(Saved entries)
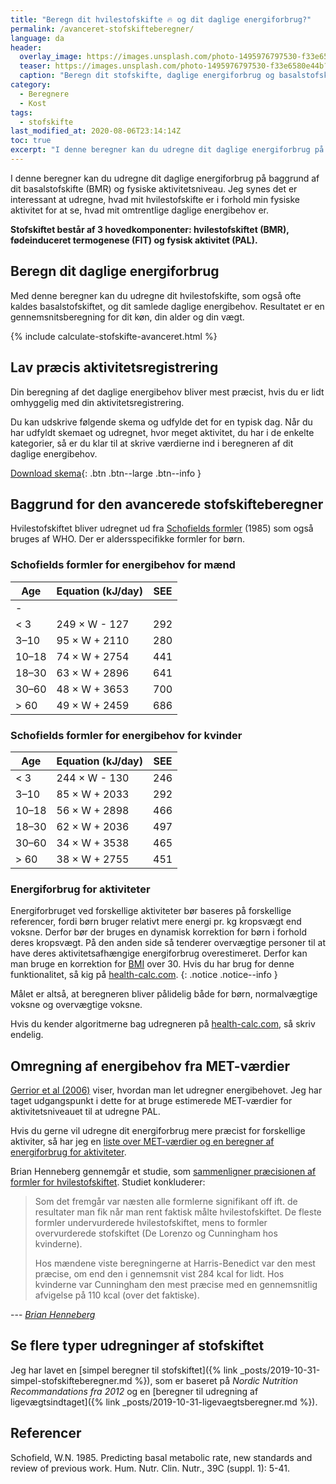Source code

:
 ```yaml
---
title: "Beregn dit hvilestofskifte 🔥 og dit daglige energiforbrug?"
permalink: /avanceret-stofskifteberegner/
language: da
header:
  overlay_image: https://images.unsplash.com/photo-1495976797530-f33e6580e44b?ixlib=rb-1.2.1&ixid=eyJhcHBfaWQiOjEyMDd9&auto=format&fit=crop&w=1900&q=80
  teaser: https://images.unsplash.com/photo-1495976797530-f33e6580e44b?ixlib=rb-1.2.1&ixid=eyJhcHBfaWQiOjEyMDd9&auto=format&fit=crop&w=400&q=80
  caption: "Beregn dit stofskifte, daglige energiforbrug og basalstofskifte"
category:
  - Beregnere
  - Kost
tags:
  - stofskifte
last_modified_at: 2020-08-06T23:14:14Z
toc: true
excerpt: "I denne beregner kan du udregne dit daglige energiforbrug på baggrund af dit basalstofskifte (BMR) og fysiske aktivitetsniveau. Jeg synes det er interessant at udregne, hvad mit hvilestofskifte er i forhold min fysiske aktivitet for at se, hvad mit omtrentlige daglige energibehov er."
---
```


I denne beregner kan du udregne dit daglige energiforbrug på baggrund af dit basalstofskifte (BMR) og fysiske aktivitetsniveau. Jeg synes det er interessant at udregne, hvad mit hvilestofskifte er i forhold min fysiske aktivitet for at se, hvad mit omtrentlige daglige energibehov er.

**Stofskiftet består af 3 hovedkomponenter: hvilestofskiftet (BMR), fødeinduceret termogenese (FIT) og fysisk aktivitet (PAL).**

## Beregn dit daglige energiforbrug

Med denne beregner kan du udregne dit hvilestofskifte, som også ofte kaldes basalstofskiftet, og dit samlede daglige energibehov. Resultatet er en gennemsnitsberegning for dit køn, din alder og din vægt.

{% include calculate-stofskifte-avanceret.html %}

## Lav præcis aktivitetsregistrering

Din beregning af det daglige energibehov bliver mest præcist, hvis du er lidt omhyggelig med din aktivitetsregistrering.

Du kan udskrive følgende skema og udfylde det for en typisk dag. Når du har udfyldt skemaet og udregnet, hvor meget aktivitet, du har i de enkelte kategorier, så er du klar til at skrive værdierne ind i beregneren af dit daglige energibehov.

[Download skema](https://docs.google.com/document/d/1pWnzxIkn3h_deY7pavw-OnCxhvtSiyFfBZCoyJjj8dY/edit?usp=sharing){: .btn .btn--large .btn--info }

## Baggrund for den avancerede stofskifteberegner

Hvilestofskiftet bliver udregnet ud fra [Schofields formler](https://en.wikipedia.org/wiki/Schofield_equation) (1985) som også bruges af WHO. Der er aldersspecifikke formler for børn. 

### Schofields formler for energibehov for mænd

| Age | Equation (kJ/day) | SEE |
|-|-|-|
|-
| < 3 | 249 × W - 127 | 292 |
| 3–10 | 95 × W + 2110 | 280 |
| 10–18 | 74 × W + 2754 | 441 |
| 18–30 | 63 × W + 2896 | 641 |
| 30–60 | 48 × W + 3653 | 700 |
| > 60 | 49 × W + 2459 | 686 |

### Schofields formler for energibehov for kvinder

| Age | Equation (kJ/day) | SEE |
|-|-|-|
| < 3 | 244 × W - 130 | 246 |
| 3–10 | 85 × W + 2033 | 292 |
| 10–18 | 56 × W + 2898 | 466 |
| 18–30 | 62 × W + 2036 | 497 |
| 30–60 | 34 × W + 3538 | 465 |
| > 60 | 38 × W + 2755 | 451 |

### Energiforbrug for aktiviteter

Energiforbruget ved forskellige aktiviteter bør baseres på forskellige referencer, fordi børn bruger relativt mere energi pr. kg kropsvægt end voksne. Derfor bør der bruges en dynamisk korrektion for børn i forhold deres kropsvægt. På den anden side så tenderer overvægtige personer til at have deres aktivitetsafhængige energiforbrug overestimeret. Derfor kan man bruge en korrektion for [BMI](/bmi/) over 30. Hvis du har brug for denne funktionalitet, så kig på [health-calc.com](http://health-calc.com/diet/energy-expenditure-advanced).
{: .notice .notice--info }

Målet er altså, at beregneren bliver pålidelig både for børn, normalvægtige voksne og overvægtige voksne.

Hvis du kender algoritmerne bag udregneren på [health-calc.com](http://health-calc.com/diet/energy-expenditure-advanced), så skriv endelig.

## Omregning af energibehov fra MET-værdier

[Gerrior et al (2006)](https://www.ncbi.nlm.nih.gov/pmc/articles/PMC1784117/) viser, hvordan man let udregner energibehovet. Jeg har taget udgangspunkt i dette for at bruge estimerede MET-værdier for aktivitetsniveauet til at udregne PAL.

Hvis du gerne vil udregne dit energiforbrug mere præcist for forskellige aktiviter, så har jeg en [liste over MET-værdier og en beregner af energiforbrug for aktiviteter](/met/).

Brian Henneberg gennemgår et studie, som [sammenligner præcisionen af formler for hvilestofskiftet](https://www.bodylab.dk/shop/hvilestofskifteformler-2881c1.html). Studiet konkluderer:

> Som det fremgår var næsten alle formlerne signifikant off ift. de resultater man fik når man rent faktisk målte hvilestofskiftet. De fleste formler undervurderede hvilestofskiftet, mens to formler overvurderede stofskiftet (De Lorenzo og Cunningham hos kvinderne).
> 
> Hos mændene viste beregningerne at Harris-Benedict var den mest præcise, om end den i gennemsnit vist 284 kcal for lidt. Hos kvinderne var Cunningham den mest præcise med en gennemsnitlig afvigelse på 110 kcal (over det faktiske).

--- <cite>[Brian Henneberg](https://www.bodylab.dk/shop/hvilestofskifteformler-2881c1.html)</cite>

## Se flere typer udregninger af stofskiftet

Jeg har lavet en [simpel beregner til stofskiftet]({% link _posts/2019-10-31-simpel-stofskifteberegner.md %}), som er baseret på _Nordic Nutrition Recommandations fra 2012_ og en [beregner til udregning af ligevægtsindtaget]({% link _posts/2019-10-31-ligevaegtsberegner.md %}).

## Referencer

Schofield, W.N. 1985. Predicting basal metabolic rate, new standards and review of previous work. Hum. Nutr. Clin. Nutr., 39C (suppl. 1): 5-41.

> _Task instructions_:
Out of the preceding entries, pull every line containing the string "Cunningham".

> _Reply to the exercise_:
> Som det fremgår var næsten alle formlerne signifikant off ift. de resultater man fik når man rent faktisk målte hvilestofskiftet. De fleste formler undervurderede hvilestofskiftet, mens to formler overvurderede stofskiftet (De Lorenzo og Cunningham hos kvinderne).
> Hos mændene viste beregningerne at Harris-Benedict var den mest præcise, om end den i gennemsnit vist 284 kcal for lidt. Hos kvinderne var Cunningham den mest præcise med en gennemsnitlig afvigelse på 110 kcal (over det faktiske).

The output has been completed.